200. — DE MADAME DE SÉVIGNÉ À MADAME DE GRIGNAN.

À Vitré, dimanche 6e septembre.

Ah ! ma fille, que vous veut donc ce feu qui tourne autour de vous, et qui vous fait des frayeurs à toute heure ? Pour vous dire le vrai, je doute que cela ne vous fasse point de mal : souvenez-vous de ce que vous fit une fois la peur de voir le Chevalier à cheval[1]. Je voudrois que du moins cela vous servît à faire redoubler le soin de tous vos gens, pour empêcher que le malheur du feu n’arrive chez vous : j’exhorte Deville, par l’affection qu’il a pour vous, à faire sa ronde plus exactement que jamais. Au reste, vous croyez qu’un rhume n’est rien en l’état où vous êtes ; je vous avertis que c’est beaucoup, et que peut-être vous n’en guérirez qu’en accouchant. Je vous recommande aussi la sagesse dans votre septième. On porte quelquefois les filles heureusement, et les garçons ont des fantaisies de venir plus tôt, et en prennent le chemin au sept[2]. Faites réflexion sur ce discours : je défie Mme du Puy-du-Fou de mieux dire. Après cette leçon de matrone, je vous ferai mille compliments de la part de Chésières. Vous vous êtes souvenue très à propos du vers de M. de Grignan. Vous aurez vu par une de mes lettres que je suis bien loin d’oublier ce temps-là.
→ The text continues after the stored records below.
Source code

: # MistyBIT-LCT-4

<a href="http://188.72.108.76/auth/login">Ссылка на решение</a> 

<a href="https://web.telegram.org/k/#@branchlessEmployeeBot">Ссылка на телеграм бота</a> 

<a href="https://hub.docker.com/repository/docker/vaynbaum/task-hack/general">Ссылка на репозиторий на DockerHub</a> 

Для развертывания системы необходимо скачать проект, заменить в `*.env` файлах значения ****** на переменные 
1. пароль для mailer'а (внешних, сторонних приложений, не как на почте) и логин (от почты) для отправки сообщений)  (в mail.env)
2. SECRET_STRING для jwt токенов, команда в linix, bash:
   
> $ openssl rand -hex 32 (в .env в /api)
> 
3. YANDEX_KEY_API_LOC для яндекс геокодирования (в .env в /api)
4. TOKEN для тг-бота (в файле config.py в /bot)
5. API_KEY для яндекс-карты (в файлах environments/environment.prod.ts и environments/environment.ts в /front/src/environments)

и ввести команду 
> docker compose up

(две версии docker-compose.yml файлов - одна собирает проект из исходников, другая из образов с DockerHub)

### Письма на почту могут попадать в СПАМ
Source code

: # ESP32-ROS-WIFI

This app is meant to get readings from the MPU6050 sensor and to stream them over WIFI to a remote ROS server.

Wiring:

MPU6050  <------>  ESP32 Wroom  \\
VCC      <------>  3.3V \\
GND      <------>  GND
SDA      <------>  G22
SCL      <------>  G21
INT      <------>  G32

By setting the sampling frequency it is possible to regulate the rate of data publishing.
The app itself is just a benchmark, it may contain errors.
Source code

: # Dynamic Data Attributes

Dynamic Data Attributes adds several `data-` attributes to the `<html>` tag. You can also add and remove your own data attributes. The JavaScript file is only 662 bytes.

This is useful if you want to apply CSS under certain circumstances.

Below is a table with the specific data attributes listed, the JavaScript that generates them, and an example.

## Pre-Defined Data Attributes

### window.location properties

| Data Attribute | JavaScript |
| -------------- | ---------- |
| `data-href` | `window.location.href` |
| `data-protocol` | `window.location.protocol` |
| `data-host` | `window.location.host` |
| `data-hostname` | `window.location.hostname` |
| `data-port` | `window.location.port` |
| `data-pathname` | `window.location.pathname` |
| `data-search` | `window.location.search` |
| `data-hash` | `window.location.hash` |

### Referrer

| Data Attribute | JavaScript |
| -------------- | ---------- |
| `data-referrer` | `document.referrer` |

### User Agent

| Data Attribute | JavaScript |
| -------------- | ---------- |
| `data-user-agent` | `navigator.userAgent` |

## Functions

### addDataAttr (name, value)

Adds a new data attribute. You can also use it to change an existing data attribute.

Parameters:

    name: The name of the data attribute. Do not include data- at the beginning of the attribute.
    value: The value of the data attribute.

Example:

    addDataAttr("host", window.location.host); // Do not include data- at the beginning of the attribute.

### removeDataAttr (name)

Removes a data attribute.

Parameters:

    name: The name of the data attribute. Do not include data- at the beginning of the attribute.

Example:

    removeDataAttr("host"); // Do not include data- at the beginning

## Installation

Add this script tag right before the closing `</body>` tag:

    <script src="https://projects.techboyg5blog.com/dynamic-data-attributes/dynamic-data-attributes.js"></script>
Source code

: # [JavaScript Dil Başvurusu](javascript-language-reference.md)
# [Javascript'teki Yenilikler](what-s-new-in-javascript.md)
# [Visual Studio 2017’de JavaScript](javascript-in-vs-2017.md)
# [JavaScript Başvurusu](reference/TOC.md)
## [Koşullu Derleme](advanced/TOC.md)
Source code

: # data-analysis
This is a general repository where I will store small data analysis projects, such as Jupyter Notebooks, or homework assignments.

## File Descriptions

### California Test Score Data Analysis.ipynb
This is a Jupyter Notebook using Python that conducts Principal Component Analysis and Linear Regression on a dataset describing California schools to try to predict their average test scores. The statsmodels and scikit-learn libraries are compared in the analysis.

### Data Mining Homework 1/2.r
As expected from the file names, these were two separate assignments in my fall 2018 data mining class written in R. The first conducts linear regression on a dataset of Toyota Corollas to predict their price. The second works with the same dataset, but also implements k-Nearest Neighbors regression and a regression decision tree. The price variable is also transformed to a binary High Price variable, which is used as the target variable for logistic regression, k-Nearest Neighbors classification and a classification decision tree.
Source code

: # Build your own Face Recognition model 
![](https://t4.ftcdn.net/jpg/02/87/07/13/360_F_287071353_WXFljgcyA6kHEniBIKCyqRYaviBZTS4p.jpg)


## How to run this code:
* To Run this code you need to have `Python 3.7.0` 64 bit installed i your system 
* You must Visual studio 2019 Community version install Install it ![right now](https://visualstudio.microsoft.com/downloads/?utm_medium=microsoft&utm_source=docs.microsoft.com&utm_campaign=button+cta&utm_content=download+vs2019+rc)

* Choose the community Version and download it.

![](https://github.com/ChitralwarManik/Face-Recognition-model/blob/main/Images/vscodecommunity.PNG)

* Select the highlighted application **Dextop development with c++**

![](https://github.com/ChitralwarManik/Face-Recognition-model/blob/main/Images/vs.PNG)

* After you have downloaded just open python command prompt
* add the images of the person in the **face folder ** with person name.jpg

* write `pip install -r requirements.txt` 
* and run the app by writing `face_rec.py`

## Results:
Vous avez une tribu de Grignans, ma chère fille ; mais ils sont tous si aimables qu’on doit se réjouir avec vous de cette bonne compagnie. Je suis étonnée d’apprendre que vous avez M. de Chattes[3]. Il est vrai que j’ai été trois jours avec lui à Savigny[4] ; il me paroissoit fort honnête homme, je lui trouvois une ressemblance en détrempe qui ne le brouilloit pas avec moi. S’il vous conte ce qui m’arriva à Savigny, il vous dira que j’eus le derrière fort écorché d’avoir couru un cerf avec Mme de Sully, qui est présentement Mme de Verneuil[5].

Vous croyez ne me rien dire en m’assurant que vous aimez ceux qui vous parlent de moi : c’est une marque d’amitié tellement naturelle, que je veux vous en remercier tout à l’heure, et vous embrasser de tout mon cœur. Il y a aussi des marques d’aversion qui font bien mourir : je suis trop habile sur ce chapitre ; mais il faut avouer aussi que je ne l’ai pas appris sans mettre beaucoup au jeu.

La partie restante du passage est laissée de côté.